Docker is the best tool to quickly check new technologies without the hassles of installations.

In this post, we will write a simple docker compose file that will fire a 3 nodes Cassandra cluster.

Docker-Compose file

The first step is of course to have docker installed on your system.

A newer version of this docker-compose using the version 3 of docker-compose is available here.

Create a text file, name it docker-compose.yml and copy/paste the following text via your preferred text tool.

version: '2'
services:

###############################
   cassandra0:
    image: cassandra
    container_name: cassandra0
    ports:
     - 9042:9042
     - 7199:7199

###############################
   cassandra1:
    image: cassandra
    container_name: cassandra1
    ports:
     - 9142:9042
    links:
     - cassandra0:seed
    environment:
     - CASSANDRA_SEEDS=seed

###############################
   cassandra2:
    image: cassandra
    container_name: cassandra2
    ports:
     - 9242:9042
    links:
     - cassandra0:seed
    environment:
     - CASSANDRA_SEEDS=seed

This docker files defines three containers. The cassandra0 container is the one used as main seed. The two others link it and get the seed via the CASSANDRA_SEEDS environment variable which is set to “seed” which is an alias to the cassandra0 container.

Start the containers via the following command:

docker-compose up -d

Checking the installation

Check the status of the first node via the following command:

docker exec cassandra0 nodetool status

You should get the same results as the ones shown in the following screenshot:

Cassandra2.jpg

Repeating the same operation and using the other container names (cassandra1, cassandra2) should give the same results.

The important information in the results part of the command are the two letters at the beginning of each node line.

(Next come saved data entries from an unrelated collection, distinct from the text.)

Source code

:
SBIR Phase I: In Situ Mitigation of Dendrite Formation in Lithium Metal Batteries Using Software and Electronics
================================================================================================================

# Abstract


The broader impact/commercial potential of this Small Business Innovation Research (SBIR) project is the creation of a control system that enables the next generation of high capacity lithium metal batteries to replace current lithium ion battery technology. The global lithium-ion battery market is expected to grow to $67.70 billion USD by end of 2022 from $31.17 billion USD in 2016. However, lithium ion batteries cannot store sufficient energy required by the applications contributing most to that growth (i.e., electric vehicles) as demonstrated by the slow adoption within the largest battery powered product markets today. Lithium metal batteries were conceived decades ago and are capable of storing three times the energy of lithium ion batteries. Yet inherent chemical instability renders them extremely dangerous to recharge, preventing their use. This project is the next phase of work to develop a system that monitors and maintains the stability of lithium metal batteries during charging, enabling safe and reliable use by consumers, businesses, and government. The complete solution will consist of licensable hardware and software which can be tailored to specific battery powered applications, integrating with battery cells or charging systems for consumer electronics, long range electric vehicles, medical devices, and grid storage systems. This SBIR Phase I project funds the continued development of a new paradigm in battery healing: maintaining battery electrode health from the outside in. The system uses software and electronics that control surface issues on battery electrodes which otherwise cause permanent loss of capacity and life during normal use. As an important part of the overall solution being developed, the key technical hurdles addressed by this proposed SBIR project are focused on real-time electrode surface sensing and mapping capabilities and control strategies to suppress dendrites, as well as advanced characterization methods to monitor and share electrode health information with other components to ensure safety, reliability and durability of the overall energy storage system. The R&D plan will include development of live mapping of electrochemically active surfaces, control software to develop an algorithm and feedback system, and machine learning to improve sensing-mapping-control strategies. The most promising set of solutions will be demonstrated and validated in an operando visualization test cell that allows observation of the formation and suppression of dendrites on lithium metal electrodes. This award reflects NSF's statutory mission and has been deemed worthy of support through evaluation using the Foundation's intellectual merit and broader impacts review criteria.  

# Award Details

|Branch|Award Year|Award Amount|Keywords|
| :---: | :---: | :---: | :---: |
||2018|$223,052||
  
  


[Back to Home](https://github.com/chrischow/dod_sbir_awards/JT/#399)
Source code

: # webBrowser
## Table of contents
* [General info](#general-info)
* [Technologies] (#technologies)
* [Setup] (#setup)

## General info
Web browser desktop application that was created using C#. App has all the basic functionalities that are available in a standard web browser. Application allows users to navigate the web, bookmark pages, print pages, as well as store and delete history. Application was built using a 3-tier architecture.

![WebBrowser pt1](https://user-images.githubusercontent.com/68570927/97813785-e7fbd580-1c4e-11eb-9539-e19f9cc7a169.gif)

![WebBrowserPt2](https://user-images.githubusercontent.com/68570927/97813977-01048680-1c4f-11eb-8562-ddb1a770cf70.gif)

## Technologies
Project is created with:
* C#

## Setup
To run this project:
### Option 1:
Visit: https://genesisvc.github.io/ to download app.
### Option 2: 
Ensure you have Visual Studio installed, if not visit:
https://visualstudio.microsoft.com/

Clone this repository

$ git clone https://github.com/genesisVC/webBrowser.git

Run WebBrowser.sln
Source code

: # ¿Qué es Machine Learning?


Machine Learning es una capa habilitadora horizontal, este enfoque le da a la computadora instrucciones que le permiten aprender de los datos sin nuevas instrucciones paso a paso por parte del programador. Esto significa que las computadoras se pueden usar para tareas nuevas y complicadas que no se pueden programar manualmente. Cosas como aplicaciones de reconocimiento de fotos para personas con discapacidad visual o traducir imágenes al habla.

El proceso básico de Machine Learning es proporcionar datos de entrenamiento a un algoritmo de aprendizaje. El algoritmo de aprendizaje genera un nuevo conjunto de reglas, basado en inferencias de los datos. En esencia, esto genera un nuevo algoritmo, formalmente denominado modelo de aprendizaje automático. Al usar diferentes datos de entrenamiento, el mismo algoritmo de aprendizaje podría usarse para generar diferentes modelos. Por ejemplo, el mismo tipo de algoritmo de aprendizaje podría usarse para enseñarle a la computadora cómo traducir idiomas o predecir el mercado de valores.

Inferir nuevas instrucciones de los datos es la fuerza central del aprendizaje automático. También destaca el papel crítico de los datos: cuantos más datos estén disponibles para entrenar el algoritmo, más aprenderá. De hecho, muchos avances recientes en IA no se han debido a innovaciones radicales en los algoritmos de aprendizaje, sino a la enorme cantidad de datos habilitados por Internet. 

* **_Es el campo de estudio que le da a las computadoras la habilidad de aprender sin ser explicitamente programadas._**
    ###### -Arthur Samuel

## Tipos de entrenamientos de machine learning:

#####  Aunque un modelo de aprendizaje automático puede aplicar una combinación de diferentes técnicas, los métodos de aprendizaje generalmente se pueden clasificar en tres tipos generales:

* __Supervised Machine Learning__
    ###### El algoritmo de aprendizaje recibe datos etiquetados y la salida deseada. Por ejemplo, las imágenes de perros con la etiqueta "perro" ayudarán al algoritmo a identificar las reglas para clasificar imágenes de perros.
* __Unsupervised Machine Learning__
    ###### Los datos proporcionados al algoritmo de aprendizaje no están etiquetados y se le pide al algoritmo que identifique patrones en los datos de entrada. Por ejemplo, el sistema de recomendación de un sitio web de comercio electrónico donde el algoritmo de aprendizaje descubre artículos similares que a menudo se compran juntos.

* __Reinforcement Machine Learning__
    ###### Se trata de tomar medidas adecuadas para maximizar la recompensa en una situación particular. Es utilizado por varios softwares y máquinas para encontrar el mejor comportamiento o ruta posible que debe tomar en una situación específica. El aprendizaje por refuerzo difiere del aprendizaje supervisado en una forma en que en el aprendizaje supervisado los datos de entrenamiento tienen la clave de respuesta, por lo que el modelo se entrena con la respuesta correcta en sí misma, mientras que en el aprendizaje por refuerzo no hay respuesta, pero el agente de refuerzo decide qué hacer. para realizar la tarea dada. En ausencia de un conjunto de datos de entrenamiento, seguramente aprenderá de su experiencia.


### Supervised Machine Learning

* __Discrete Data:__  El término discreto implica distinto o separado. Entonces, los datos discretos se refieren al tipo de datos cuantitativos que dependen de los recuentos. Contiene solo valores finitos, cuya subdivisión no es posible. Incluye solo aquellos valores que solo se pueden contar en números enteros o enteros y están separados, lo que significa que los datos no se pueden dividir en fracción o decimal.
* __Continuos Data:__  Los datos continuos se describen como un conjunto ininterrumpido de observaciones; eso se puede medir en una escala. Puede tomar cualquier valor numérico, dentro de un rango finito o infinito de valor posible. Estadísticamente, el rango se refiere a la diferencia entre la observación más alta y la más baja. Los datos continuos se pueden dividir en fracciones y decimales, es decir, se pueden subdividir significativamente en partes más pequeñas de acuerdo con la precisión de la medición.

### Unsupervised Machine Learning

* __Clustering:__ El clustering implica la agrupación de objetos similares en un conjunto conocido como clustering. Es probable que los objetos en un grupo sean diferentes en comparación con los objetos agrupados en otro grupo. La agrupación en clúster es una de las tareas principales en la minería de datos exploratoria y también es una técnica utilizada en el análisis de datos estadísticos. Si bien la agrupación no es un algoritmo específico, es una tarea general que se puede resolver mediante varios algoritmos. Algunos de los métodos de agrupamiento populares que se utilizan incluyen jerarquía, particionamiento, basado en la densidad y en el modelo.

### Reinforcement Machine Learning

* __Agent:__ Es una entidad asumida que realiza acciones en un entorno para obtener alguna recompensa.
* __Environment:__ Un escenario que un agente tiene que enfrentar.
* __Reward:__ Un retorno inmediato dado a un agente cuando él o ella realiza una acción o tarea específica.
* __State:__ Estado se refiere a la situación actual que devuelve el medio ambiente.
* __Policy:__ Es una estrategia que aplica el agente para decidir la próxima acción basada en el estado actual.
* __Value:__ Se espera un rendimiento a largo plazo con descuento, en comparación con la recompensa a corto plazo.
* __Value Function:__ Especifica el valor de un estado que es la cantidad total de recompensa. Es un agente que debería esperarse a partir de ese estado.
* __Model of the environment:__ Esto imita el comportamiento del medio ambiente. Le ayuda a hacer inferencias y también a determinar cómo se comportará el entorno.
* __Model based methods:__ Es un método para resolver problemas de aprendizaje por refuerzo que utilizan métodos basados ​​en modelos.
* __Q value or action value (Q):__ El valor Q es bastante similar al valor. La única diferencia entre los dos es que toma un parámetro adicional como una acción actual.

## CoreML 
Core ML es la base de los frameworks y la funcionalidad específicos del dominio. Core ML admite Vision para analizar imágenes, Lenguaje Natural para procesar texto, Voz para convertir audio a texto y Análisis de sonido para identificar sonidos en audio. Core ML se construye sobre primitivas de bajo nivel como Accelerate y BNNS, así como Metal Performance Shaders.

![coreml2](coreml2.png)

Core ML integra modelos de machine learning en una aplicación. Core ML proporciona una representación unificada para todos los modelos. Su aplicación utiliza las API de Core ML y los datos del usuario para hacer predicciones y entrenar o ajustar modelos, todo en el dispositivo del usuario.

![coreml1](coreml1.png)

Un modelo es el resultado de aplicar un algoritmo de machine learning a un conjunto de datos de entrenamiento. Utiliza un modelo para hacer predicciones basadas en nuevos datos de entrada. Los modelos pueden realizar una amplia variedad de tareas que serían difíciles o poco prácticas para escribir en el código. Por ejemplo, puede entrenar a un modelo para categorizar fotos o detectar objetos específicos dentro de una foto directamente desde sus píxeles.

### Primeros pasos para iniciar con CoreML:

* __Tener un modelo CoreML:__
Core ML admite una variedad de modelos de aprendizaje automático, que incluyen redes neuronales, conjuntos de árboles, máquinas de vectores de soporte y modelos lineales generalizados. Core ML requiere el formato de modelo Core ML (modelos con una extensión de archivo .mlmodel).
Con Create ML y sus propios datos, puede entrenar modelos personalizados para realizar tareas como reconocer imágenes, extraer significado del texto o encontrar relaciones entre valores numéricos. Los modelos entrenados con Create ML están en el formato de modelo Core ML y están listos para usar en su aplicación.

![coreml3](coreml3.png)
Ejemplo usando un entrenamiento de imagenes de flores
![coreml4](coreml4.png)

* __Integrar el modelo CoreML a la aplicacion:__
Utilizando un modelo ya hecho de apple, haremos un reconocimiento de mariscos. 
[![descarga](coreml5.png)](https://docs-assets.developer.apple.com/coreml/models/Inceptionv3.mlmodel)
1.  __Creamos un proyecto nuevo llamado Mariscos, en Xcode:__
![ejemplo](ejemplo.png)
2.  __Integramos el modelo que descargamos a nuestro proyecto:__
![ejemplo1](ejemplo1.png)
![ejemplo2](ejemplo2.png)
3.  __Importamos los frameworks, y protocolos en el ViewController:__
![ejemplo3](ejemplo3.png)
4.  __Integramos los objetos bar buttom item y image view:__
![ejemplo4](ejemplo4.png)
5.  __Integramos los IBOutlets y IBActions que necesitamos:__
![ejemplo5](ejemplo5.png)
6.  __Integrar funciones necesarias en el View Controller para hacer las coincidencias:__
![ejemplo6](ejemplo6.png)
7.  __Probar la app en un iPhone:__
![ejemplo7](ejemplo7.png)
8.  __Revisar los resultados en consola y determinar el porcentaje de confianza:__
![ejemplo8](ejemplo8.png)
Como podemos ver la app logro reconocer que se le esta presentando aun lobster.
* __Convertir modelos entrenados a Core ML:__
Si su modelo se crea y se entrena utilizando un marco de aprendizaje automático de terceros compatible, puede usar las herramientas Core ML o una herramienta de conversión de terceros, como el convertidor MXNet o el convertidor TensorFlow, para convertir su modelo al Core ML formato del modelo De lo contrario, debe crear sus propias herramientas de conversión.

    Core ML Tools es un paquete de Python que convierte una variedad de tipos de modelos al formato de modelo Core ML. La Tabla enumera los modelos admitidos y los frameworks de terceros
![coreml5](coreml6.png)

It should be UN. U for Up and N for Normal.

Creating a key space via Python

Use the following python program in order to create a keyspace and a table inside it.

import logging

log = logging.getLogger()
log.setLevel('INFO')
handler = logging.StreamHandler()
handler.setFormatter(logging.Formatter("%(asctime)s [%(levelname)s] %(name)s: %(message)s"))
log.addHandler(handler)

from cassandra import ConsistencyLevel
from cassandra.cluster import Cluster
from cassandra.query import SimpleStatement

KEYSPACE = "mykeyspace"

def createKeySpace():
    cluster = Cluster(contact_points=['127.0.0.1'],port=9142)
    session = cluster.connect()

    log.info("Creating keyspace...")
    try:
        session.execute("""
            CREATE KEYSPACE %s
            WITH replication = { 'class': 'SimpleStrategy', 'replication_factor': '2' }
            """ % KEYSPACE)

        log.info("setting keyspace...")
        session.set_keyspace(KEYSPACE)

        log.info("creating table...")
        session.execute("""
            CREATE TABLE mytable (
                mykey text,
                col1 text,
                col2 text,
                PRIMARY KEY (mykey, col1)
            )
            """)
    except Exception as e:
        log.error("Unable to create keyspace")
        log.error(e)

createKeySpace();

You can use the cqlsh tool included in each container to check your key space using the following commands:

docker exec -it cassandra0 cqlsh

You can then use the command “describe mykeyspace” in order to get details about the newly created key space.

CassandraCQLSH.jpg

Let’s insert some data

We will again use python to insert a few records in our table. Add the following function to the program.

def insertData(number):
    cluster = Cluster(contact_points=['127.0.0.1'],port=9142)
    session = cluster.connect()

    log.info("setting keyspace...")
    session.set_keyspace(KEYSPACE)

    prepared = session.prepare("""
    INSERT INTO mytable (mykey, col1, col2)
    VALUES (?, ?, ?)
    """)

    for i in range(number):
        if(i%100 == 0):
            log.info("inserting row %d" % i)
        session.execute(prepared.bind(("rec_key_%d" % i, 'aaa', 'bbb')))

insertData(1000)

Reading the freshly inserted data is not that difficult using a function similar to the one below:

def readRows():
    cluster = Cluster(contact_points=['127.0.0.1'],port=9142)
    session = cluster.connect()

    log.info("setting keyspace...")
    session.set_keyspace(KEYSPACE)

    rows = session.execute("SELECT * FROM mytable")
    log.info("key\tcol1\tcol2")
    log.info("---------\t----\t----")

    count=0
    for row in rows:
        if(count%100==0):
            log.info('\t'.join(row))
        count=count+1;

    log.info("Total")
    log.info("-----")
    log.info("rows %d" %(count))

By stopping and starting one of the three containers, it is easy to check that the system is still available even if one of its node is shutdown. Change the port in the python program from 9142 to 9042 or 9242 in order to communicate with a particular node.